→ TASK ITEM
From the entries that follow, list every line in which the string "kind" appears.

→ TASK MATERIAL
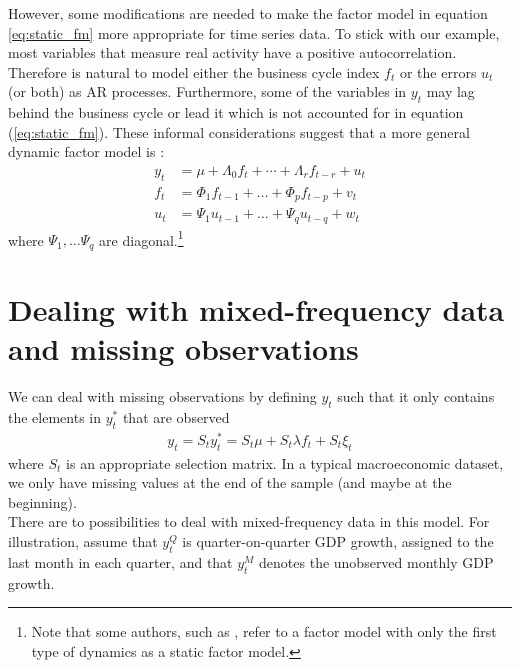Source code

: However, some modifications are needed to make the factor model in equation \ref{eq:static_fm} more appropriate for time series data. To stick with our example, most variables that measure real activity have a positive autocorrelation. Therefore is natural to model either the business cycle index $f_t$ or the errors $u_t$ (or both) as AR processes. Furthermore, some of the variables in $y_t$ may lag behind the business cycle or lead it which is not accounted for in equation (\ref{eq:static_fm}). These informal considerations suggest that a more general dynamic factor model is \citep{BaiWang2015}: 
\begin{align}
y_t &= \mu + \Lambda_0 f_t + \cdots + \Lambda_{r} f_{t-r} + u_t \\
f_t &= \Phi_1 f_{t-1} + \dots + \Phi_p f_{t-p} + v_t   \\
u_{t} &= \Psi_{1} u_{t-1} + \dots + \Psi_{q} u_{t-q} + w_{t}   
\end{align}
where $\Psi_1, \dots \Psi_q$ are diagonal.\footnote{
	Note that some authors, such as \citet{BaiWang2015}, refer to a factor model with only the first type of dynamics as a static factor model.
}\\ %


\section{Dealing with mixed-frequency data and missing observations}\label{sec:mixed-frequency}

We can deal with missing observations by defining $y_t$ such that it only contains the elements in $y_t^*$ that are observed
\begin{align}
y_t = S_t y^*_t = S_t\mu + S_t \lambda f_t + S_t \xi_t
\end{align}
where $S_t$ is an appropriate selection matrix. In a typical macroeconomic dataset, we only have missing values at the end of the sample (and maybe at the beginning). \\


There are to possibilities to deal with mixed-frequency data in this model. For illustration, assume that $y_t^Q$ is quarter-on-quarter GDP growth, assigned to the last month in each quarter, and that $y_t^M$ denotes the unobserved monthly GDP growth.  

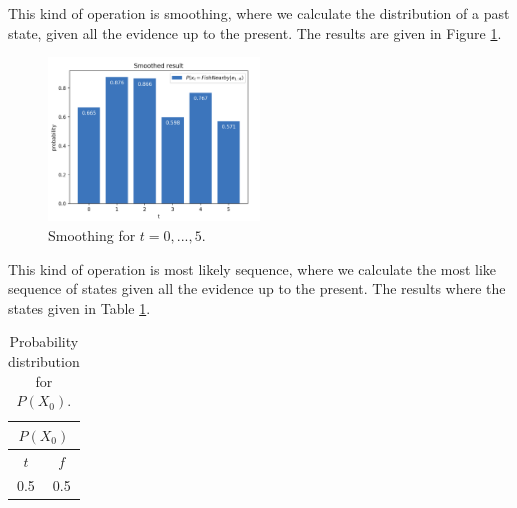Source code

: \documentclass[11pt, a4paper, english]{NTNUoving}
\begin{document}
\begin{oppgave}
\begin{punkt}
    This kind of operation is smoothing, where we calculate the distribution of a past state, given all the evidence up to the present.
    The results are given in Figure \ref{fig:smoothing}.

    \begin{figure}[H]
        \centering
        \includegraphics[width=0.5\textwidth]{smoothing.png}
        \caption{Smoothing for $t = 0,...,5$.}
        \label{fig:smoothing}
    \end{figure}
\end{punkt}

\begin{punkt}
    This kind of operation is most likely sequence, where we calculate the most like sequence of states given all the evidence up to the present.
    The results where the states given in Table \ref{tab:4}.

    \begin{table}[H]
        \centering
        \begin{tabular}{|c|c|}
            \hline
           \multicolumn{2}{|c|}{$P(X_0)$} \\ [0.5ex]
            \hline
            $t$ & $f$ \\
            \hline
            0.5 & 0.5 \\ [1.0ex]
            \hline
    \end{tabular}
        \caption{Probability distribution for $P(X_0)$.}
        \label{tab:4}
    \end{table}
\end{punkt}

\end{oppgave}

\begin{oppgave}
    \begin{punkt}

    \end{punkt}

    \begin{punkt}
        \label{2b}
    \end{punkt}
\end{oppgave}
\end{document}
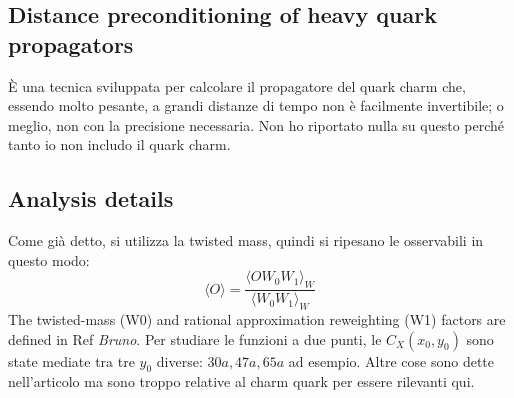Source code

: \documentclass[12pt,a4paper,openright]{article}
\newcommand{\la}{\langle}
\newcommand{\ra}{\rangle}
\begin{document}
\subsection{Distance preconditioning of heavy quark propagators}
È una tecnica sviluppata per calcolare il propagatore del quark charm che, essendo molto pesante, a grandi distanze di tempo non è facilmente invertibile; o meglio, non con la precisione necessaria.
Non ho riportato nulla su questo perché tanto io non includo il quark charm.

\subsection{Analysis details}
Come già detto, si utilizza la twisted mass, quindi si ripesano le osservabili in questo modo:
\begin{equation*}
  \la O \ra = \frac{\la OW_0W_1 \ra_{W}}{\la W_0 W_1 \ra_{W}}
\end{equation*}
The twisted-mass (W0) and rational approximation reweighting (W1) factors are defined in Ref \textit{Bruno}.
Per studiare le funzioni a due punti, le $C_X(x_0, y_0)$ sono state mediate tra tre $y_0$ diverse: $30a,47a,65a$ ad esempio.
\newline \newline
Altre cose sono dette nell'articolo ma sono troppo relative al charm quark per essere rilevanti qui.


\newpage
\end{document}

→ PROBLEM SOLUTION
    This kind of operation is smoothing, where we calculate the distribution of a past state, given all the evidence up to the present.
    This kind of operation is most likely sequence, where we calculate the most like sequence of states given all the evidence up to the present.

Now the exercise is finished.